**Provided data:**
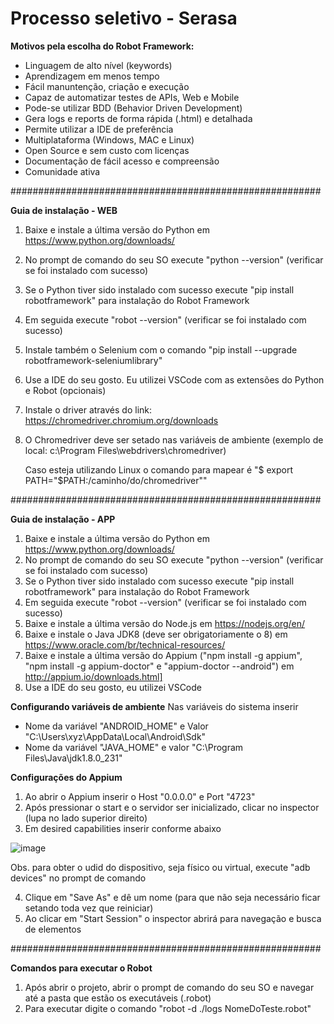 # Processo seletivo - Serasa

**Motivos pela escolha do Robot Framework:**
- Linguagem de alto nível (keywords)
- Aprendizagem em menos tempo
- Fácil manuntenção, criação e execução
- Capaz de automatizar testes de APIs, Web e Mobile
- Pode-se utilizar BDD (Behavior Driven Development)
- Gera logs e reports de forma rápida (.html) e detalhada
- Permite utilizar a IDE de preferência
- Multiplataforma (Windows, MAC e Linux)
- Open Source e sem custo com licenças
- Documentação de fácil acesso e compreensão
- Comunidade ativa

########################################################

**Guia de instalação - WEB**
1. Baixe e instale a última versão do Python em https://www.python.org/downloads/
2. No prompt de comando do seu SO execute "python --version" (verificar se foi instalado com sucesso)
3. Se o Python tiver sido instalado com sucesso execute "pip install robotframework" para instalação do Robot Framework
4. Em seguida execute "robot --version" (verificar se foi instalado com sucesso)
5. Instale também o Selenium com o comando "pip install --upgrade robotframework-seleniumlibrary" 
6. Use a IDE do seu gosto. Eu utilizei VSCode com as extensões do Python e Robot (opcionais)
7. Instale o driver através do link: https://chromedriver.chromium.org/downloads
8. O Chromedriver deve ser setado nas variáveis de ambiente (exemplo de local: c:\Program Files\webdrivers\chromedriver) 
   
   Caso esteja utilizando Linux o comando para mapear é "$ export PATH="$PATH:/caminho/do/chromedriver""
   
########################################################

**Guia de instalação - APP**
1. Baixe e instale a última versão do Python em https://www.python.org/downloads/
2. No prompt de comando do seu SO execute "python --version" (verificar se foi instalado com sucesso)
3. Se o Python tiver sido instalado com sucesso execute "pip install robotframework" para instalação do Robot Framework
4. Em seguida execute "robot --version" (verificar se foi instalado com sucesso)
5. Baixe e instale a última versão do Node.js em https://nodejs.org/en/
6. Baixe e instale o Java JDK8 (deve ser obrigatoriamente o 8) em https://www.oracle.com/br/technical-resources/
7. Baixe e instale a última versão do Appium ("npm install -g appium", "npm install -g appium-doctor" e "appium-doctor --android") em http://appium.io/downloads.html]
8. Use a IDE do seu gosto, eu utilizei VSCode

**Configurando variáveis de ambiente**
Nas variáveis do sistema inserir 
- Nome da variável "ANDROID_HOME" e Valor "C:\Users\xyz\AppData\Local\Android\Sdk"
- Nome da variável "JAVA_HOME" e valor "C:\Program Files\Java\jdk1.8.0_231" 

**Configurações do Appium**
1. Ao abrir o Appium inserir o Host "0.0.0.0" e Port "4723"
2. Após pressionar o start e o servidor ser inicializado, clicar no inspector (lupa no lado superior direito)
3. Em desired capabilities inserir conforme abaixo

![image](https://user-images.githubusercontent.com/31934627/144534757-c31f746c-daaf-481b-92e3-f88a08eff407.png)

Obs. para obter o udid do dispositivo, seja físico ou virtual, execute "adb devices" no prompt de comando

4. Clique em "Save As" e dê um nome (para que não seja necessário ficar setando toda vez que reiniciar)
5. Ao clicar em "Start Session" o inspector abrirá para navegação e busca de elementos

########################################################

**Comandos para executar o Robot**
1. Após abrir o projeto, abrir o prompt de comando do seu SO e navegar até a pasta que estão os executáveis (.robot)
2. Para executar digite o comando "robot -d ./logs NomeDoTeste.robot"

**What to produce:** After dropping every picture, transcribe each entry exactly.

**Result of this task:**
 # Processo seletivo - Serasa

**Motivos pela escolha do Robot Framework:**
- Linguagem de alto nível (keywords)
- Aprendizagem em menos tempo
- Fácil manuntenção, criação e execução
- Capaz de automatizar testes de APIs, Web e Mobile
- Pode-se utilizar BDD (Behavior Driven Development)
- Gera logs e reports de forma rápida (.html) e detalhada
- Permite utilizar a IDE de preferência
- Multiplataforma (Windows, MAC e Linux)
- Open Source e sem custo com licenças
- Documentação de fácil acesso e compreensão
- Comunidade ativa

########################################################

**Guia de instalação - WEB**
1. Baixe e instale a última versão do Python em https://www.python.org/downloads/
2. No prompt de comando do seu SO execute "python --version" (verificar se foi instalado com sucesso)
3. Se o Python tiver sido instalado com sucesso execute "pip install robotframework" para instalação do Robot Framework
4. Em seguida execute "robot --version" (verificar se foi instalado com sucesso)
5. Instale também o Selenium com o comando "pip install --upgrade robotframework-seleniumlibrary" 
6. Use a IDE do seu gosto. Eu utilizei VSCode com as extensões do Python e Robot (opcionais)
7. Instale o driver através do link: https://chromedriver.chromium.org/downloads
8. O Chromedriver deve ser setado nas variáveis de ambiente (exemplo de local: c:\Program Files\webdrivers\chromedriver) 
   
   Caso esteja utilizando Linux o comando para mapear é "$ export PATH="$PATH:/caminho/do/chromedriver""
   
########################################################

**Guia de instalação - APP**
1. Baixe e instale a última versão do Python em https://www.python.org/downloads/
2. No prompt de comando do seu SO execute "python --version" (verificar se foi instalado com sucesso)
3. Se o Python tiver sido instalado com sucesso execute "pip install robotframework" para instalação do Robot Framework
4. Em seguida execute "robot --version" (verificar se foi instalado com sucesso)
5. Baixe e instale a última versão do Node.js em https://nodejs.org/en/
6. Baixe e instale o Java JDK8 (deve ser obrigatoriamente o 8) em https://www.oracle.com/br/technical-resources/
7. Baixe e instale a última versão do Appium ("npm install -g appium", "npm install -g appium-doctor" e "appium-doctor --android") em http://appium.io/downloads.html]
8. Use a IDE do seu gosto, eu utilizei VSCode

**Configurando variáveis de ambiente**
Nas variáveis do sistema inserir 
- Nome da variável "ANDROID_HOME" e Valor "C:\Users\xyz\AppData\Local\Android\Sdk"
- Nome da variável "JAVA_HOME" e valor "C:\Program Files\Java\jdk1.8.0_231" 

**Configurações do Appium**
1. Ao abrir o Appium inserir o Host "0.0.0.0" e Port "4723"
2. Após pressionar o start e o servidor ser inicializado, clicar no inspector (lupa no lado superior direito)
3. Em desired capabilities inserir conforme abaixo

![image](https://user-images.githubusercontent.com/31934627/144534757-c31f746c-daaf-481b-92e3-f88a08eff407.png)

Obs. para obter o udid do dispositivo, seja físico ou virtual, execute "adb devices" no prompt de comando

4. Clique em "Save As" e dê um nome (para que não seja necessário ficar setando toda vez que reiniciar)
5. Ao clicar em "Start Session" o inspector abrirá para navegação e busca de elementos

########################################################

**Comandos para executar o Robot**
1. Após abrir o projeto, abrir o prompt de comando do seu SO e navegar até a pasta que estão os executáveis (.robot)
2. Para executar digite o comando "robot -d ./logs NomeDoTeste.robot"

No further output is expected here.